WORK ORDER: Copying exactly, give the lines in the material below from the one with "you, you need to study psychology." to the one with "your looks.", ends included, and nothing besides.

======== RECORDS SUPPLIED ========

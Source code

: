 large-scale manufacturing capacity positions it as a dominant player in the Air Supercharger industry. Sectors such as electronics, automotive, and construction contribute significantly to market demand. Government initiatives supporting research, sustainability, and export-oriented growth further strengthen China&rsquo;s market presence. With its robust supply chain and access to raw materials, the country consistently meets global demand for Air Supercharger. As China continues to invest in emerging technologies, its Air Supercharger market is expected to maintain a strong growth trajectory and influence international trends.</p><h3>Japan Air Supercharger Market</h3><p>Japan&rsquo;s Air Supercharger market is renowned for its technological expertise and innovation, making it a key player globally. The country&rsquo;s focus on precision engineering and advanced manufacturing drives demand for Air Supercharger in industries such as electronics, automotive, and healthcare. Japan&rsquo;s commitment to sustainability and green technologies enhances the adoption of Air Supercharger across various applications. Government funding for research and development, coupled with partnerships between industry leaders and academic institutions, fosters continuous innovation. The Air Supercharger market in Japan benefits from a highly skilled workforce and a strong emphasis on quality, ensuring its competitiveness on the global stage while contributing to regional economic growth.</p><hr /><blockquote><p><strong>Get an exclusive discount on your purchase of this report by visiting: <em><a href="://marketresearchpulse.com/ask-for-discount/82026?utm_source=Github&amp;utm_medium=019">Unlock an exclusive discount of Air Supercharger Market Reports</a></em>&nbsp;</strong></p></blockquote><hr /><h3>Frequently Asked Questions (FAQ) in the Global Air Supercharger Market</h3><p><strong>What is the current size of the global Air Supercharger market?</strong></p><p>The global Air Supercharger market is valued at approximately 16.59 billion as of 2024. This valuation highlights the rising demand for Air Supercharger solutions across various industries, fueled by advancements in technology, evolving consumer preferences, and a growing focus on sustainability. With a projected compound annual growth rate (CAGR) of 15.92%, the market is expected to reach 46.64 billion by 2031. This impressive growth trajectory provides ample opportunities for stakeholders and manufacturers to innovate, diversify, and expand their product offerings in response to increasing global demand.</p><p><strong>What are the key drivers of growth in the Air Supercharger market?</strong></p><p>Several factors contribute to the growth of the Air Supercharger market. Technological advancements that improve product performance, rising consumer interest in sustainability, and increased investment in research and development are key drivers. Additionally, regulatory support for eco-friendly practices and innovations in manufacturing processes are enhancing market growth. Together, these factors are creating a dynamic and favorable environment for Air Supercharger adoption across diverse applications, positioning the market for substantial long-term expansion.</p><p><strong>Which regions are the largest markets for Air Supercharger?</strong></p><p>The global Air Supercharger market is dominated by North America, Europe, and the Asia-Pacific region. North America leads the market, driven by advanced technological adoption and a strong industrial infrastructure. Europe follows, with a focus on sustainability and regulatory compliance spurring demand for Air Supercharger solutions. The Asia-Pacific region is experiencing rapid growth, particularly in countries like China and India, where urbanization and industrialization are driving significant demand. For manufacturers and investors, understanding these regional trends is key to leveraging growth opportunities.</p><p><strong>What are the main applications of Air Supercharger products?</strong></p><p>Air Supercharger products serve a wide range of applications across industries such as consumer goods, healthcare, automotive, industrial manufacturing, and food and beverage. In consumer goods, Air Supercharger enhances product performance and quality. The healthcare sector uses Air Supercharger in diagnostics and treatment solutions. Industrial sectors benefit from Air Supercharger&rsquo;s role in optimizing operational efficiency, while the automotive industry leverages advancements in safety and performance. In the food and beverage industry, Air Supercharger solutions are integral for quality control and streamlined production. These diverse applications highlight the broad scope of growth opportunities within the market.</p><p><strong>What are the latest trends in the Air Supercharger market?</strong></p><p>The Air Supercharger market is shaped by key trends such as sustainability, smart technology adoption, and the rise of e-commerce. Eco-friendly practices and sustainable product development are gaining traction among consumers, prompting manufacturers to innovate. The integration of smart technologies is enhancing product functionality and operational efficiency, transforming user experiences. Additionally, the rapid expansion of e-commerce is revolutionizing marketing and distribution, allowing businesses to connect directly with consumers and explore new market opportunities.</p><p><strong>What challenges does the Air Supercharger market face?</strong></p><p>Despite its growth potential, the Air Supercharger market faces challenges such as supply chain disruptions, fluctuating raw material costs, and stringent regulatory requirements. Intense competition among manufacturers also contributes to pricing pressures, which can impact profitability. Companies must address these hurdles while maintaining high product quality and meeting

========
======== RECORDS SUPPLIED ========

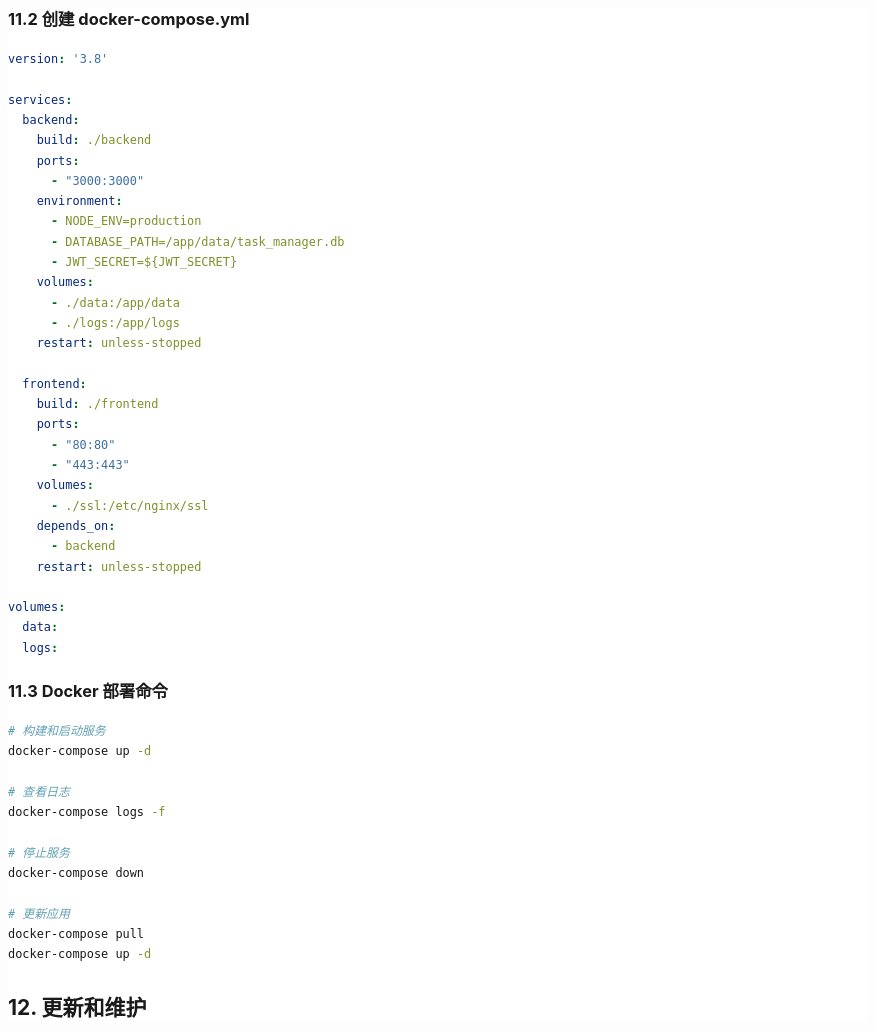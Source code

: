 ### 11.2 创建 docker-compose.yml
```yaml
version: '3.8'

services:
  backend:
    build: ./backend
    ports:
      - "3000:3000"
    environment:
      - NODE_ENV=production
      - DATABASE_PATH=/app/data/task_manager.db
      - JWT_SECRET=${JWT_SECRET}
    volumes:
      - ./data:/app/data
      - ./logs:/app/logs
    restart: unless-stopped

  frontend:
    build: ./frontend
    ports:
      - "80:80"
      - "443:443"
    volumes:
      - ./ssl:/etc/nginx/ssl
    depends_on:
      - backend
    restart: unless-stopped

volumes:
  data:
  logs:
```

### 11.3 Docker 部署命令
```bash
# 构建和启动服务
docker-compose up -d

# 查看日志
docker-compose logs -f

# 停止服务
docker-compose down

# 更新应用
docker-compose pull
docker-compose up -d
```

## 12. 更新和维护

========
======== RECORDS SUPPLIED ========

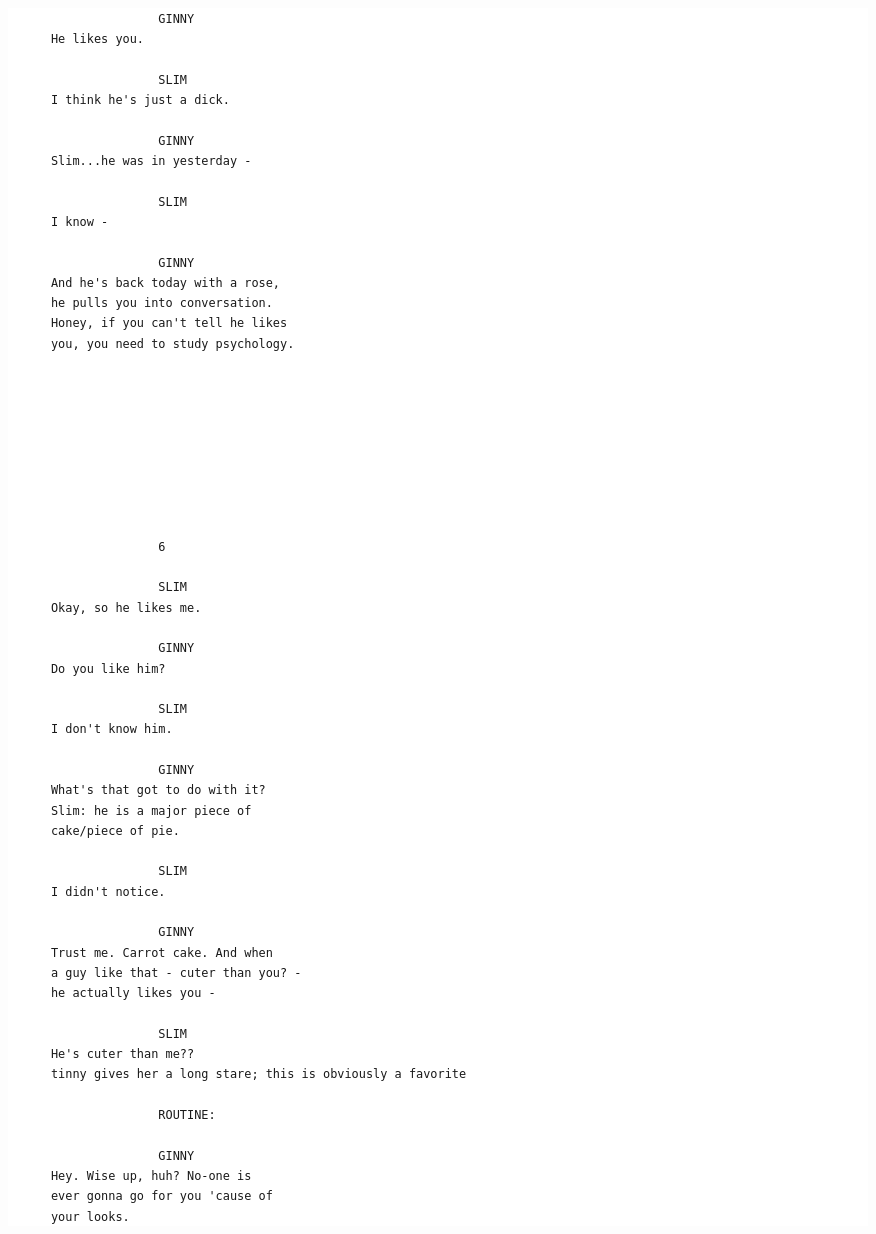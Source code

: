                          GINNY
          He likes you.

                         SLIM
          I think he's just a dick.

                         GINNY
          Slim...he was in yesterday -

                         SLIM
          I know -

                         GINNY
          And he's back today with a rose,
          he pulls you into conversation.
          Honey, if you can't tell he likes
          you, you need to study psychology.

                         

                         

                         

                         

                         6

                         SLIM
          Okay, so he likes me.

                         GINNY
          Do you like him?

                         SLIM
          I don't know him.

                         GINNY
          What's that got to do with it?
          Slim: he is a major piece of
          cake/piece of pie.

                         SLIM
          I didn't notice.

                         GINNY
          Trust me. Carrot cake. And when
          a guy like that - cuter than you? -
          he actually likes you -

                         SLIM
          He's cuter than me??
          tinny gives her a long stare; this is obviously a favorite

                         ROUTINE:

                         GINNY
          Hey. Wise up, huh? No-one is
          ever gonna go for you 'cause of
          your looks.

========

RESPONSE BOX:
          you, you need to study psychology.

                         

                         

                         

                         

                         6

                         SLIM
          Okay, so he likes me.

                         GINNY
          Do you like him?

                         SLIM
          I don't know him.

                         GINNY
          What's that got to do with it?
          Slim: he is a major piece of
          cake/piece of pie.

                         SLIM
          I didn't notice.

                         GINNY
          Trust me. Carrot cake. And when
          a guy like that - cuter than you? -
          he actually likes you -

                         SLIM
          He's cuter than me??
          tinny gives her a long stare; this is obviously a favorite

                         ROUTINE:

                         GINNY
          Hey. Wise up, huh? No-one is
          ever gonna go for you 'cause of
          your looks.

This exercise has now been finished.